§ Exercise data
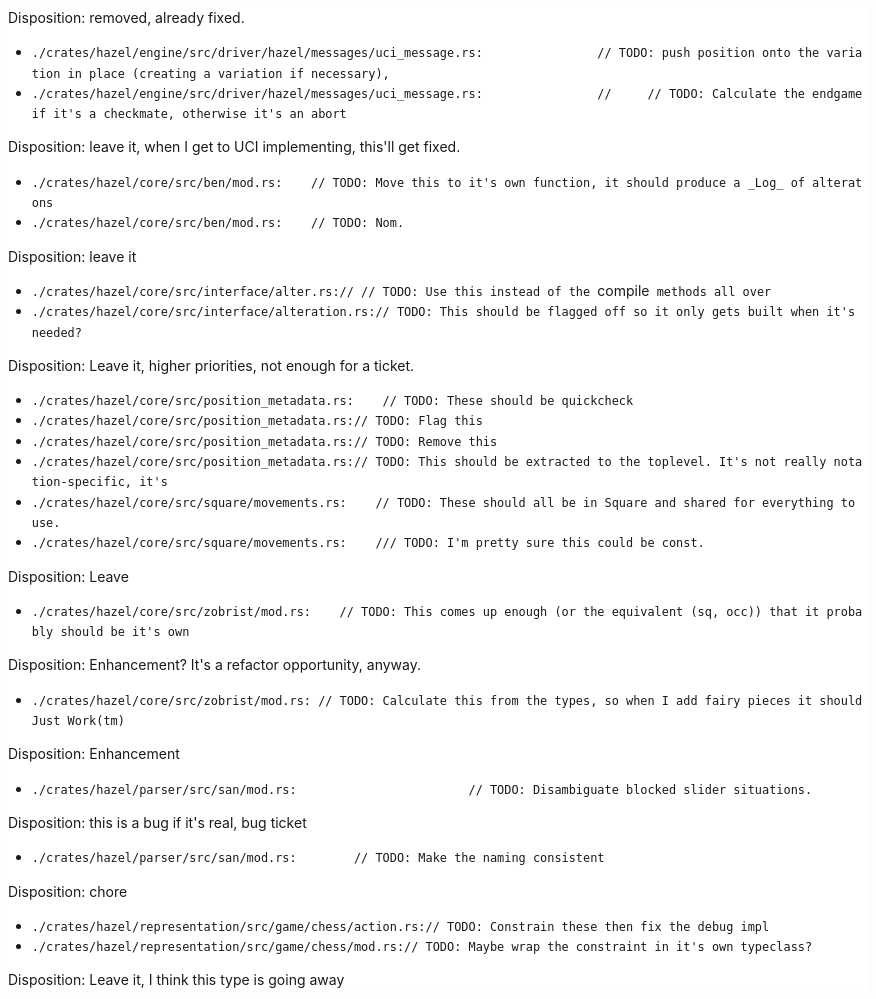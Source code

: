 Disposition: removed, already fixed.

- `./crates/hazel/engine/src/driver/hazel/messages/uci_message.rs:                // TODO: push position onto the variation in place (creating a variation if necessary),`
- `./crates/hazel/engine/src/driver/hazel/messages/uci_message.rs:                //     // TODO: Calculate the endgame if it's a checkmate, otherwise it's an abort`

Disposition: leave it, when I get to UCI implementing, this'll get fixed.


- `./crates/hazel/core/src/ben/mod.rs:    // TODO: Move this to it's own function, it should produce a _Log_ of alteratons`
- `./crates/hazel/core/src/ben/mod.rs:    // TODO: Nom.`

Disposition: leave it

- `./crates/hazel/core/src/interface/alter.rs:// // TODO: Use this instead of the `compile` methods all over`
- `./crates/hazel/core/src/interface/alteration.rs:// TODO: This should be flagged off so it only gets built when it's needed?`

Disposition: Leave it, higher priorities, not enough for a ticket.

- `./crates/hazel/core/src/position_metadata.rs:    // TODO: These should be quickcheck`
- `./crates/hazel/core/src/position_metadata.rs:// TODO: Flag this`
- `./crates/hazel/core/src/position_metadata.rs:// TODO: Remove this`
- `./crates/hazel/core/src/position_metadata.rs:// TODO: This should be extracted to the toplevel. It's not really notation-specific, it's`
- `./crates/hazel/core/src/square/movements.rs:    // TODO: These should all be in Square and shared for everything to use.`
- `./crates/hazel/core/src/square/movements.rs:    /// TODO: I'm pretty sure this could be const.`

Disposition: Leave

- `./crates/hazel/core/src/zobrist/mod.rs:    // TODO: This comes up enough (or the equivalent (sq, occ)) that it probably should be it's own`

Disposition: Enhancement? It's a refactor opportunity, anyway.

- `./crates/hazel/core/src/zobrist/mod.rs: // TODO: Calculate this from the types, so when I add fairy pieces it should Just Work(tm)`

Disposition: Enhancement

- `./crates/hazel/parser/src/san/mod.rs:                        // TODO: Disambiguate blocked slider situations.`

Disposition: this is a bug if it's real, bug ticket

- `./crates/hazel/parser/src/san/mod.rs:        // TODO: Make the naming consistent`

Disposition: chore 

- `./crates/hazel/representation/src/game/chess/action.rs:// TODO: Constrain these then fix the debug impl`
- `./crates/hazel/representation/src/game/chess/mod.rs:// TODO: Maybe wrap the constraint in it's own typeclass?`

Disposition: Leave it, I think this type is going away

§ About this exercise
Set down again, word for word, the stretch of records from the line with "TODO: Move this" to the line with "These should all", both of those lines included.

§ Task answer
- `./crates/hazel/core/src/ben/mod.rs:    // TODO: Move this to it's own function, it should produce a _Log_ of alteratons`
- `./crates/hazel/core/src/ben/mod.rs:    // TODO: Nom.`

Disposition: leave it

- `./crates/hazel/core/src/interface/alter.rs:// // TODO: Use this instead of the `compile` methods all over`
- `./crates/hazel/core/src/interface/alteration.rs:// TODO: This should be flagged off so it only gets built when it's needed?`

Disposition: Leave it, higher priorities, not enough for a ticket.

- `./crates/hazel/core/src/position_metadata.rs:    // TODO: These should be quickcheck`
- `./crates/hazel/core/src/position_metadata.rs:// TODO: Flag this`
- `./crates/hazel/core/src/position_metadata.rs:// TODO: Remove this`
- `./crates/hazel/core/src/position_metadata.rs:// TODO: This should be extracted to the toplevel. It's not really notation-specific, it's`
- `./crates/hazel/core/src/square/movements.rs:    // TODO: These should all be in Square and shared for everything to use.`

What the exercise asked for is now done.